O que um concentrado viscoso de vitaminas e outras substâncias ganha em chegar a um lugar desconhecido e de difícil acesso? A vida surge de um instante de excitação e uma competição nada amistosa por refúgio. Parece ruim, falando assim... Mas é pior. Muito pior! A entrada é difícil e sem placas de boas-vindas. Eu devia ter desconfiado! Todo útero devia ter um aviso: A vida não é fácil!

Ainda assim muitos persistiriam, mas seguiriam sabendo do risco. Seria mais honesto, pelo ou menos. Assim ninguém chegaria no mundo com a ilusão de que a vida tem algum sentido. Porque não tem. Uma vez passado pelo lugar que você entrou, já era! A vida só é um intervalo maior que separa você do mesmo fim que levaram os outros. Essa é a única certeza que os “vitoriosos” podem ter. A vida deles será maior e mais difícil. Nada além. Existir é um fardo! Se eu soubesse, voltaria. Melhor findar no papel ou no lençol, ou até mesmo no látex, do que insistir. Talvez eu risse de quem com muito afinco persistisse na vitória. Diria aos mais empolgados, vai lá garotão! Se você cruzar essa porta não há mais volta! Você terá de trabalhar, terá desilusões amorosas, sogra, dor de dente. Terá de fazer faculdade, TCC, academia, trocar de carro. Fará para si, ídolos, mas nunca chegará a conhecê-los! No entanto, o pior de tudo isso, de todas essas falácias, será a incansável perseguição da tal felicidade. O maior dos mitos já inventado! Os viventes passam toda sua medíocre existência em busca dela.
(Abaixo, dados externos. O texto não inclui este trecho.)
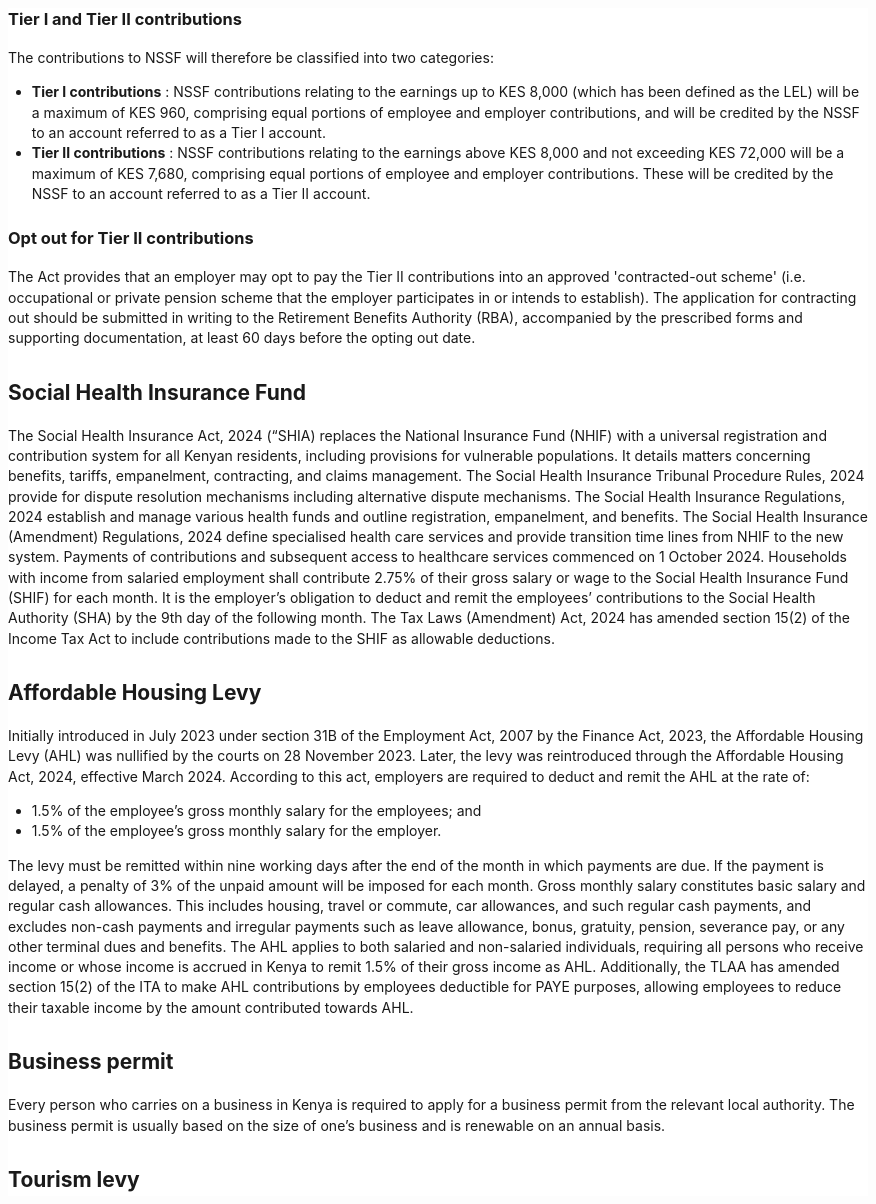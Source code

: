 ### Tier I and Tier II contributions 
The contributions to NSSF will therefore be classified into two categories:
  * **Tier I contributions** : NSSF contributions relating to the earnings up to KES 8,000 (which has been defined as the LEL) will be a maximum of KES 960, comprising equal portions of employee and employer contributions, and will be credited by the NSSF to an account referred to as a Tier I account.
  * **Tier II contributions** : NSSF contributions relating to the earnings above KES 8,000 and not exceeding KES 72,000 will be a maximum of KES 7,680, comprising equal portions of employee and employer contributions. These will be credited by the NSSF to an account referred to as a Tier II account.


### Opt out for Tier II contributions
The Act provides that an employer may opt to pay the Tier II contributions into an approved 'contracted-out scheme' (i.e. occupational or private pension scheme that the employer participates in or intends to establish).
The application for contracting out should be submitted in writing to the Retirement Benefits Authority (RBA), accompanied by the prescribed forms and supporting documentation, at least 60 days before the opting out date.
## Social Health Insurance Fund
The Social Health Insurance Act, 2024 (“SHIA) replaces the National Insurance Fund (NHIF) with a universal registration and contribution system for all Kenyan residents, including provisions for vulnerable populations. It details matters concerning benefits, tariffs, empanelment, contracting, and claims management. The Social Health Insurance Tribunal Procedure Rules, 2024 provide for dispute resolution mechanisms including alternative dispute mechanisms. The Social Health Insurance Regulations, 2024 establish and manage various health funds and outline registration, empanelment, and benefits. The Social Health Insurance (Amendment) Regulations, 2024 define specialised health care services and provide transition time lines from NHIF to the new system.
Payments of contributions and subsequent access to healthcare services commenced on 1 October 2024.
Households with income from salaried employment shall contribute 2.75% of their gross salary or wage to the Social Health Insurance Fund (SHIF) for each month. It is the employer’s obligation to deduct and remit the employees’ contributions to the Social Health Authority (SHA) by the 9th day of the following month.
The Tax Laws (Amendment) Act, 2024 has amended section 15(2) of the Income Tax Act to include contributions made to the SHIF as allowable deductions.
## Affordable Housing Levy 
Initially introduced in July 2023 under section 31B of the Employment Act, 2007 by the Finance Act, 2023, the Affordable Housing Levy (AHL) was nullified by the courts on 28 November 2023. Later, the levy was reintroduced through the Affordable Housing Act, 2024, effective March 2024.
According to this act, employers are required to deduct and remit the AHL at the rate of:
  * 1.5% of the employee’s gross monthly salary for the employees; and
  * 1.5% of the employee’s gross monthly salary for the employer.


The levy must be remitted within nine working days after the end of the month in which payments are due. If the payment is delayed, a penalty of 3% of the unpaid amount will be imposed for each month.
Gross monthly salary constitutes basic salary and regular cash allowances. This includes housing, travel or commute, car allowances, and such regular cash payments, and excludes non-cash payments and irregular payments such as leave allowance, bonus, gratuity, pension, severance pay, or any other terminal dues and benefits.
The AHL applies to both salaried and non-salaried individuals, requiring all persons who receive income or whose income is accrued in Kenya to remit 1.5% of their gross income as AHL.
Additionally, the TLAA has amended section 15(2) of the ITA to make AHL contributions by employees deductible for PAYE purposes, allowing employees to reduce their taxable income by the amount contributed towards AHL.
## Business permit
Every person who carries on a business in Kenya is required to apply for a business permit from the relevant local authority. The business permit is usually based on the size of one’s business and is renewable on an annual basis.
## Tourism levy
E óbvio, ninguém a encontra. A felicidade é um mito, uma fantasia, ela é do amanhã. Não é para ser alcançada, só vista na vitrine. Ela gravita na esfera do desejo. É a cenoura que fica à frente do cavalo e o faz caminhar. Quem diz que alcançou a felicidade está apenas trocando de desejo. Quando se obtém o que se quer, passa-se a querer outra coisa. Por causa da felicidade as pessoas se casam, constrói casas, fazem tatuagens, vão à igreja, usam armas, fazem promessas, mentem, escrevem poemas, emagrecem, fazem mestrado, compram flores, enfim, as vias para persegui-la são as mais diversas.

E tudo não passa de uma tentativa de dar sentido a existência. As pessoas falam de Deus, falam com Deus, falam que Deus não fala, compram-no e o vendem. Falam em seu nome e de já tê-lo conhecido. Diferentes em muito, são iguais em algo, ninguém tem certeza de nada. A fé o direito de conviver com a dúvida sem precisar assumir. Já basta o desconforto de ser. Deixai que os viventes se embriaguem do que quiser! E se Deus for mesmo como me disseram, ele perdoará meus desabafos. Ele sabe que nessa vida a gente mais sofre que qualquer outra coisa. A certeza deixada é a da dor. Tudo é dor e desconforto, a fome, o prazer, o sono, quem sabe que vive, só o sabe porque sente. E somos feitos disso, seja em que proporção for, a vida é dor. É o que sentimos quando chegamos, é o que deixamos quando partimos. Até a alegria dói! Quem ri demais também sente. Melhor assim, eu persigo nessa vida sem sentido, nesse intervalo menos abreviado da existência, que me doam as maçãs do rosto por causa de uma boa gargalhada!

Salomão disse que tudo é vaidade. E ele tinha razão, a vaidade é uma tentativa de dar sentido a tudo isso, é um grito de “me vejam!” “Me olhem!” “Eis-me aqui!” Eu escrevo por isso. Nada dessa conversa de dom ou vocação, não quero salvar o mundo nem fazer a vida de ninguém ser melhor. Se acontecer, bem. Acidentes acontecem a todo instante, a vida é um deles.